Levene’s test is significant for our three-level gender variable. We are ignoring this and continuing with the analysis anyway, but in the real world this is something we would have to correct for.
aov_model <- aov_ez(data = d,
id = "row_id",
between = c("gender"),
dv = "moa_maturity",
anova_table = list(es = "pes"))
## Contrasts set to contr.sum for the following variables: gender
Effect size cutoffs from Cohen (1988):
nice(aov_model)
## Anova Table (Type 3 tests)
##
## Response: moa_maturity
## Effect df MSE F pes p.value
## 1 gender 2, 3130 0.19 8.47 *** .005 <.001
## ---
## Signif. codes: 0 '***' 0.001 '**' 0.01 '*' 0.05 '+' 0.1 ' ' 1
afex_plot(aov_model, x = "gender")
Only run posthocs if the test is significant!

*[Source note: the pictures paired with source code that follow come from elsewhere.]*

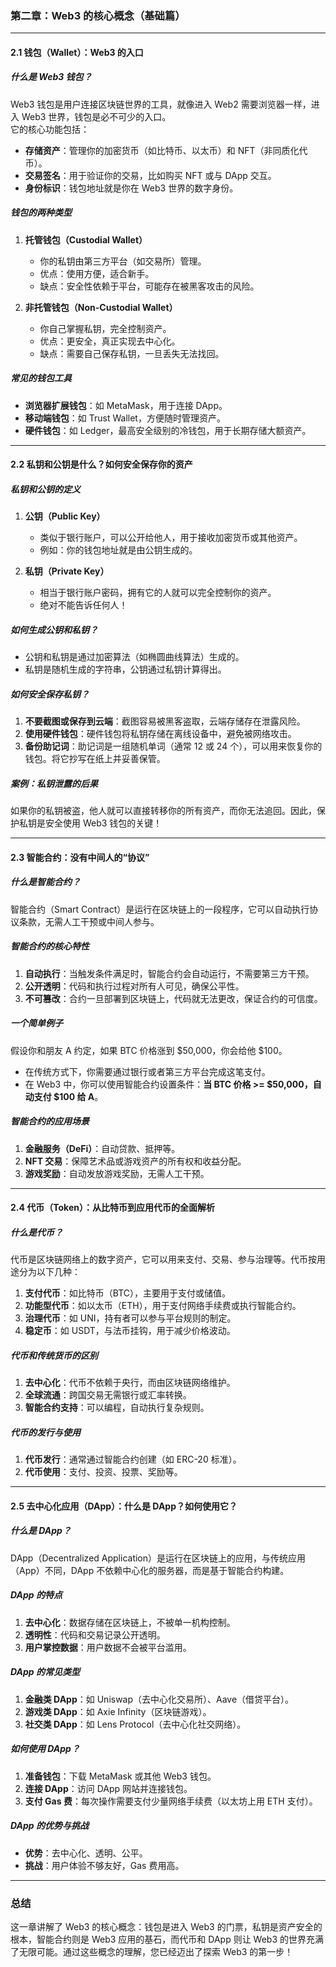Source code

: ### **第二章：Web3 的核心概念（基础篇）**

---

#### **2.1 钱包（Wallet）：Web3 的入口**

##### **什么是 Web3 钱包？**
Web3 钱包是用户连接区块链世界的工具，就像进入 Web2 需要浏览器一样，进入 Web3 世界，钱包是必不可少的入口。  
它的核心功能包括：
- **存储资产**：管理你的加密货币（如比特币、以太币）和 NFT（非同质化代币）。
- **交易签名**：用于验证你的交易，比如购买 NFT 或与 DApp 交互。
- **身份标识**：钱包地址就是你在 Web3 世界的数字身份。

##### **钱包的两种类型**
1. **托管钱包（Custodial Wallet）**
    - 你的私钥由第三方平台（如交易所）管理。
    - 优点：使用方便，适合新手。
    - 缺点：安全性依赖于平台，可能存在被黑客攻击的风险。

2. **非托管钱包（Non-Custodial Wallet）**
    - 你自己掌握私钥，完全控制资产。
    - 优点：更安全，真正实现去中心化。
    - 缺点：需要自己保存私钥，一旦丢失无法找回。

##### **常见的钱包工具**
- **浏览器扩展钱包**：如 MetaMask，用于连接 DApp。
- **移动端钱包**：如 Trust Wallet，方便随时管理资产。
- **硬件钱包**：如 Ledger，最高安全级别的冷钱包，用于长期存储大额资产。

---

#### **2.2 私钥和公钥是什么？如何安全保存你的资产**

##### **私钥和公钥的定义**
1. **公钥（Public Key）**
    - 类似于银行账户，可以公开给他人，用于接收加密货币或其他资产。
    - 例如：你的钱包地址就是由公钥生成的。

2. **私钥（Private Key）**
    - 相当于银行账户密码，拥有它的人就可以完全控制你的资产。
    - 绝对不能告诉任何人！

##### **如何生成公钥和私钥？**
- 公钥和私钥是通过加密算法（如椭圆曲线算法）生成的。
- 私钥是随机生成的字符串，公钥通过私钥计算得出。

##### **如何安全保存私钥？**
1. **不要截图或保存到云端**：截图容易被黑客盗取，云端存储存在泄露风险。
2. **使用硬件钱包**：硬件钱包将私钥存储在离线设备中，避免被网络攻击。
3. **备份助记词**：助记词是一组随机单词（通常 12 或 24 个），可以用来恢复你的钱包。将它抄写在纸上并妥善保管。

##### **案例：私钥泄露的后果**
如果你的私钥被盗，他人就可以直接转移你的所有资产，而你无法追回。因此，保护私钥是安全使用 Web3 钱包的关键！

---

#### **2.3 智能合约：没有中间人的“协议”**

##### **什么是智能合约？**
智能合约（Smart Contract）是运行在区块链上的一段程序，它可以自动执行协议条款，无需人工干预或中间人参与。

##### **智能合约的核心特性**
1. **自动执行**：当触发条件满足时，智能合约会自动运行，不需要第三方干预。
2. **公开透明**：代码和执行过程对所有人可见，确保公平性。
3. **不可篡改**：合约一旦部署到区块链上，代码就无法更改，保证合约的可信度。

##### **一个简单例子**
假设你和朋友 A 约定，如果 BTC 价格涨到 $50,000，你会给他 $100。
- 在传统方式下，你需要通过银行或者第三方平台完成这笔支付。
- 在 Web3 中，你可以使用智能合约设置条件：**当 BTC 价格 >= $50,000，自动支付 $100 给 A**。

##### **智能合约的应用场景**
1. **金融服务（DeFi）**：自动贷款、抵押等。
2. **NFT 交易**：保障艺术品或游戏资产的所有权和收益分配。
3. **游戏奖励**：自动发放游戏奖励，无需人工干预。

---

#### **2.4 代币（Token）：从比特币到应用代币的全面解析**

##### **什么是代币？**
代币是区块链网络上的数字资产，它可以用来支付、交易、参与治理等。代币按用途分为以下几种：
1. **支付代币**：如比特币（BTC），主要用于支付或储值。
2. **功能型代币**：如以太币（ETH），用于支付网络手续费或执行智能合约。
3. **治理代币**：如 UNI，持有者可以参与平台规则的制定。
4. **稳定币**：如 USDT，与法币挂钩，用于减少价格波动。

##### **代币和传统货币的区别**
1. **去中心化**：代币不依赖于央行，而由区块链网络维护。
2. **全球流通**：跨国交易无需银行或汇率转换。
3. **智能合约支持**：可以编程，自动执行复杂规则。

##### **代币的发行与使用**
1. **代币发行**：通常通过智能合约创建（如 ERC-20 标准）。
2. **代币使用**：支付、投资、投票、奖励等。

---

#### **2.5 去中心化应用（DApp）：什么是 DApp？如何使用它？**

##### **什么是 DApp？**
DApp（Decentralized Application）是运行在区块链上的应用，与传统应用（App）不同，DApp 不依赖中心化的服务器，而是基于智能合约构建。

##### **DApp 的特点**
1. **去中心化**：数据存储在区块链上，不被单一机构控制。
2. **透明性**：代码和交易记录公开透明。
3. **用户掌控数据**：用户数据不会被平台滥用。

##### **DApp 的常见类型**
1. **金融类 DApp**：如 Uniswap（去中心化交易所）、Aave（借贷平台）。
2. **游戏类 DApp**：如 Axie Infinity（区块链游戏）。
3. **社交类 DApp**：如 Lens Protocol（去中心化社交网络）。

##### **如何使用 DApp？**
1. **准备钱包**：下载 MetaMask 或其他 Web3 钱包。
2. **连接 DApp**：访问 DApp 网站并连接钱包。
3. **支付 Gas 费**：每次操作需要支付少量网络手续费（以太坊上用 ETH 支付）。

##### **DApp 的优势与挑战**
- **优势**：去中心化、透明、公平。
- **挑战**：用户体验不够友好，Gas 费用高。

---

### **总结**
这一章讲解了 Web3 的核心概念：钱包是进入 Web3 的门票，私钥是资产安全的根本，智能合约则是 Web3 应用的基石，而代币和 DApp 则让 Web3 的世界充满了无限可能。通过这些概念的理解，您已经迈出了探索 Web3 的第一步！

E.g., only run the posthoc tests on gender if there is a main effect for gender.
emmeans(aov_model, specs="gender", adjust="tukey")
## Note: adjust = "tukey" was changed to "sidak"
## because "tukey" is only appropriate for one set of pairwise comparisons
## gender emmean SE df lower.CL upper.CL
## f 3.610 0.008977 3130 3.589 3.632
## m 3.542 0.015399 3130 3.506 3.579
## nb 3.500 0.058564 3130 3.360 3.640
##
## Confidence level used: 0.95
## Conf-level adjustment: sidak method for 3 estimates
pairs(emmeans(aov_model, specs="gender", adjust="tukey"))
## contrast estimate SE df t.ratio p.value
## f - m 0.0678 0.0178 3130 3.802 0.0004
## f - nb 0.1102 0.0592 3130 1.861 0.1504
## m - nb 0.0425 0.0606 3130 0.701 0.7627
##
## P value adjustment: tukey method for comparing a family of 3 estimates
To test our hypothesis that there would be a significant effect of gender on maturity, we used a one-way ANOVA. Our data was unbalanced, with many more women participating in our survey (n = 2298) than men (n = 781) or non-binary and other gender participants (n = 54). This significantly reduces the power of our test and increases the chances of a Type II error. A significant Levene’s test (p = .024) also indicates that our data violates the assumption of homogeneity of variance. This suggests that there is an increased chance of Type I error. We continued with our analysis for the purpose of this class.
We found a significant effect of gender, F(2,3130) = 8.47, p < .001, ηp2 = .005 (small effect size; Cohen, 1988). Posthoc tests using Sidak’s test revealed that women showed higher maturity than men and non-binary and other gender participants, while men also showed higher amounts of maturity than non-binary and other gender participants (see Figure 1 for a comparison).
References
Cohen J. (1988). Statistical Power Analysis for the Behavioral Sciences. New York, NY: Routledge Academic.